Starting with my visit as a summer intern at Bell-Labs in Summer 2001,
I became interested in designing randomized algorithms for computing
good and guaranteeable approximations to complex SQL queries over
streaming data.
I am actively pursuing both these research interests at the moment. A
more detailed description of each follows.
Classification and Regression Tree
Construction
- Bias Correction in Classification Tree
Construction. In the absence of significant correlations
between predictor attributes and predicted attribute in classification
tree construction there is a strong tendency exhibited by most of the
split selection methods to choose the split attribute that takes more
values. Such a tendency, especially if it is pronounced, is
undesirable for a number of reasons including nonuniformity in the
search for the solution and the fact that non predictive attributes
with large domains are preferred to slightly predictive but with small
domain attributes.
The progress we have made in this area is to give a universal method
for bias correction for any split selection method that is
statistically grounded.

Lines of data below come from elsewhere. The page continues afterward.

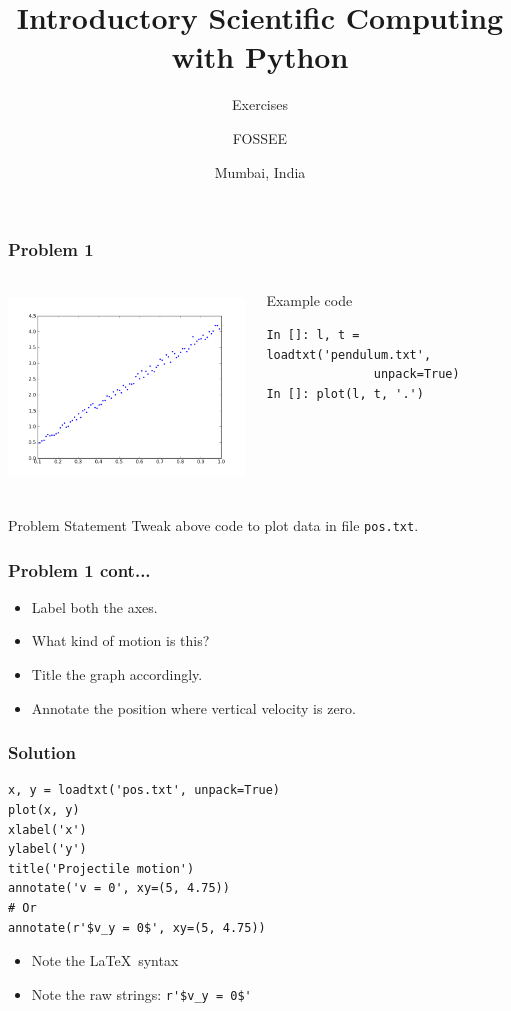 \documentclass[14pt,compress]{beamer}
\title[Exercises]{Introductory Scientific Computing with Python}
\subtitle{Exercises}
\author[FOSSEE] {FOSSEE}
\institute[FOSSEE -- IIT Bombay] {Department of Aerospace Engineering\\IIT Bombay}
\date[] {Mumbai, India}
\newcommand{\typ}[1]{\lstinline{#1}}
\begin{document}
\begin{frame}
  \titlepage
\end{frame}


\begin{frame}[fragile]
  \frametitle{Problem 1}
  \begin{columns}
    \hspace*{-0.5in}
    \includegraphics[height=2in, interpolate=true]{data/L-Tsq.png}
    \begin{block}{Example code}
      \tiny
\begin{lstlisting}
In []: l, t = loadtxt('pendulum.txt',
               unpack=True)
In []: plot(l, t, '.')
    \end{lstlisting}
    \end{block}
  \end{columns}
  \begin{block}{Problem Statement}
      Tweak above code to plot data in file \typ{pos.txt}.
  \end{block}
\end{frame}

\begin{frame}
  \frametitle{Problem 1 cont...}
  \begin{itemize}
  \item Label both the axes.
  \item What kind of motion is this?
  \item Title the graph accordingly.
  \item Annotate the position where vertical velocity is zero.
  \end{itemize}
\end{frame}

\begin{frame}[fragile]
  \frametitle{Solution}
\begin{lstlisting}
x, y = loadtxt('pos.txt', unpack=True)
plot(x, y)
xlabel('x')
ylabel('y')
title('Projectile motion')
annotate('v = 0', xy=(5, 4.75))
# Or
annotate(r'$v_y = 0$', xy=(5, 4.75))
\end{lstlisting}
  \begin{itemize}
  \item Note the \LaTeX\ syntax
  \item Note the raw strings: \typ{r'$v_y = 0$'}
  \end{itemize}
\end{frame}
\end{document}
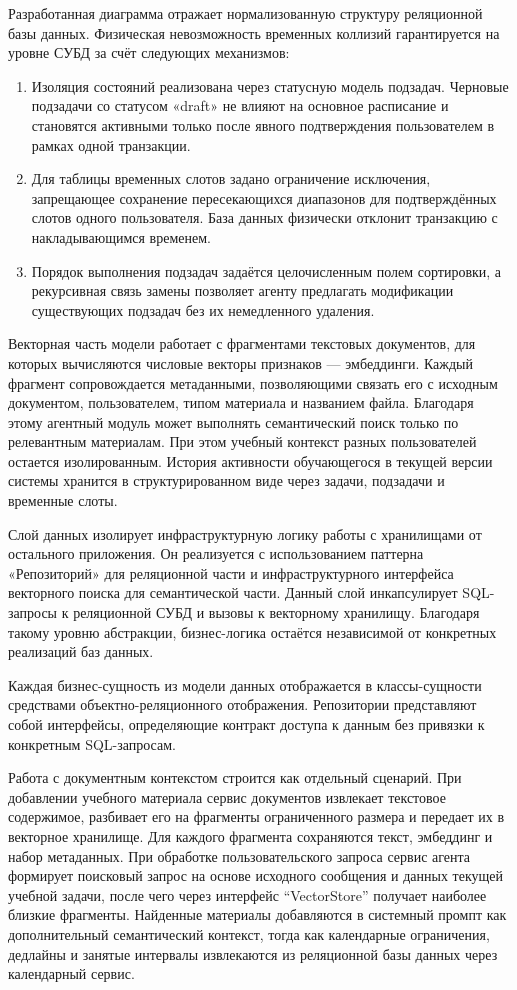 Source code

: Разработанная диаграмма отражает нормализованную структуру реляционной базы данных. Физическая невозможность временных коллизий гарантируется на уровне СУБД за счёт следующих механизмов:
\begin{enumerate}[label=\arabic*]
    \item Изоляция состояний реализована через статусную модель подзадач. Черновые подзадачи со статусом «draft» не влияют на основное расписание и становятся активными только после явного подтверждения пользователем в рамках одной транзакции.
    \item Для таблицы временных слотов задано ограничение исключения, запрещающее сохранение пересекающихся диапазонов для подтверждённых слотов одного пользователя. База данных физически отклонит транзакцию с накладывающимся временем.
    \item Порядок выполнения подзадач задаётся целочисленным полем сортировки, а рекурсивная связь замены позволяет агенту предлагать модификации существующих подзадач без их немедленного удаления.
\end{enumerate}

Векторная часть модели работает с фрагментами текстовых документов, для которых вычисляются числовые векторы признаков — эмбеддинги. 
Каждый фрагмент сопровождается метаданными, позволяющими связать его с исходным документом, пользователем, типом материала и названием файла. 
Благодаря этому агентный модуль может выполнять семантический поиск только по релевантным материалам. При этом учебный контекст разных пользователей остается изолированным. 
История активности обучающегося в текущей версии системы хранится в структурированном виде через задачи, подзадачи и временные слоты.

\numberedparagraph
Слой данных изолирует инфраструктурную логику работы с хранилищами от остального приложения. Он реализуется с использованием паттерна «Репозиторий» для реляционной части и инфраструктурного интерфейса векторного поиска для семантической части. Данный слой инкапсулирует SQL-запросы к реляционной СУБД и вызовы к векторному хранилищу. Благодаря такому уровню абстракции, бизнес-логика остаётся независимой от конкретных реализаций баз данных.

Каждая бизнес-сущность из модели данных отображается в классы-сущности средствами объектно-реляционного отображения. Репозитории представляют собой интерфейсы, определяющие контракт доступа к данным без привязки к конкретным SQL-запросам.

Работа с документным контекстом строится как отдельный сценарий. При добавлении учебного материала сервис документов извлекает текстовое содержимое, разбивает его на фрагменты ограниченного размера и передает их в векторное хранилище. Для каждого фрагмента сохраняются текст, эмбеддинг и набор метаданных. При обработке пользовательского запроса сервис агента формирует поисковый запрос на основе исходного сообщения и данных текущей учебной задачи, после чего через интерфейс ``VectorStore'' получает наиболее близкие фрагменты. Найденные материалы добавляются в системный промпт как дополнительный семантический контекст, тогда как календарные ограничения, дедлайны и занятые интервалы извлекаются из реляционной базы данных через календарный сервис.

We also used the general technique to correct
the bias of the gini gain for k-ary splits, i.e. splits in which there
is an outgoing branch for each possible value of the attribute.
A desirable extension of this work is to binary splits (CART type of
classification trees). This is a nontrivial extension since it
essentially involved building a good approximation of the gini gain for
pure noise. We plan to address this problem in future work.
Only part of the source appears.